The only consequence from the fracture, but not from the treatment, was a heart shaped mandibular condyle, which did not produce any limitation in mouth opening, facial asymmetry, or TMJ dysfunction. Why a mandibular condylar fracture may result in a heart-shaped mandibular condyle after a conservative myofunctional approach is not well understood yet. However, it has been previously reported in the literature as a consequence of a mandibular condylar fracture [10]. It occurred, in this case, on the left TMJ. That is a rare condition, also known as bifid mandibular condyle, which presents two heads. Such a condition may have a congenital or traumatic etiology [15]. In the case presented here, the appearance of the heart-shaped mandibular condyle is associated with a traumatic event, as has been reported by other authors [16]. Even though the knowledge of the authors leads to the idea that there are not studies focusing on this matter, a heart-shaped or bifid mandibular condyle has been proposed to appear due to an obstruction of the blood supply, which may cause the formation of a septum in the condyle area early during the development of the mandibular condyle or later during the remodeling process after a traumatic event involving a mandibular condylar fracture [17,18]. However, the biological process leading to the formation of a double head in the mandibular condyle after a traumatic event remains unknown.
Another long-term consequence reported with the presence of a heart shaped or bifid mandibular condyle is that patients may develop TMJ dysfunctions and craniofacial pain later in life [19]. In the case presented here, after ten years of the myofunctional treatment, the patient reported that she had no signs or symptoms of TMJ dysfunction, nor craniofacial pain.

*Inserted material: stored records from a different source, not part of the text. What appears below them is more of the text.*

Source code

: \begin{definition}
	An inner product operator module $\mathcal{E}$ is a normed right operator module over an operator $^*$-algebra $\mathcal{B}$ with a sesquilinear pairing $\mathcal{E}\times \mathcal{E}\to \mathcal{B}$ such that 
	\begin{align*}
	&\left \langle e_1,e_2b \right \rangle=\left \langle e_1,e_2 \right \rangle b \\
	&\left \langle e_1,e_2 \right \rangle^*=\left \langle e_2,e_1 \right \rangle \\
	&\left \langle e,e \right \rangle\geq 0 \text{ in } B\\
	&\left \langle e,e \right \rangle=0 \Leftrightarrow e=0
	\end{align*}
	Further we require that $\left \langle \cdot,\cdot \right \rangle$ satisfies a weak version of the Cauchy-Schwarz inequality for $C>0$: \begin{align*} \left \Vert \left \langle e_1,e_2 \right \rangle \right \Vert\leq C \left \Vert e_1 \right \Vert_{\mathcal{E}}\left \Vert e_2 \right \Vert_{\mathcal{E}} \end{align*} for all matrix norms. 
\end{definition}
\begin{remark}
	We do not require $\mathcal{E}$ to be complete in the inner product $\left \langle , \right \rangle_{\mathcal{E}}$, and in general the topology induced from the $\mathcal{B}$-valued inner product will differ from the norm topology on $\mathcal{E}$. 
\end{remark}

The later condition will continue being monitored in the future.
This report permits to confirm that a myofunctional approach produces stable results in the long-term. It has been reported in the literature that a correction of the oral dysfunctions with myofunctional exercises, concurrently with oral appliances, produces more stable results in the long-term [20]. This may be due to the fact that a myofunctional approach permits one to correct oral dysfunctions, which may be present in the system, and it maintains a proper intermaxillary relationship with the masticatory muscles, guiding the mandibular dynamics in a proper manner. Such a situation leads to a physiological loading of the bone tissue, maintaining a balance in the continuous remodeling of the bone tissue in the mandible and particularly in the mandibular condyle [5]. In that way, the re-establishment of a proper relationship of the mandibular condyle in the mandibular fossae has been maintained without altering the structural changes produced by the treatment on those sites. Such a biologically ideal homeostasis, produced by the myofunctional treatment, explains how the structural and functional results obtained with the treatment can be maintained in the long-term without any retentive appliance in the mouth.

4. Conclusions

The current report confirms that the myofunctional treatment, a conservative approach, delivered to this patient after a bilateral mandibular condylar fracture, has produced a stable long-term remodeling of the mandibular condyle. The treatment also re-established all the mandibular dynamics and lateral excursions within normal limits. All those results have been maintained over the last ten years, with no need of using retentive appliances, and the patient reported no signs or symptoms of TMJ dysfunction or craniofacial pain.

Funding

This research received no external funding.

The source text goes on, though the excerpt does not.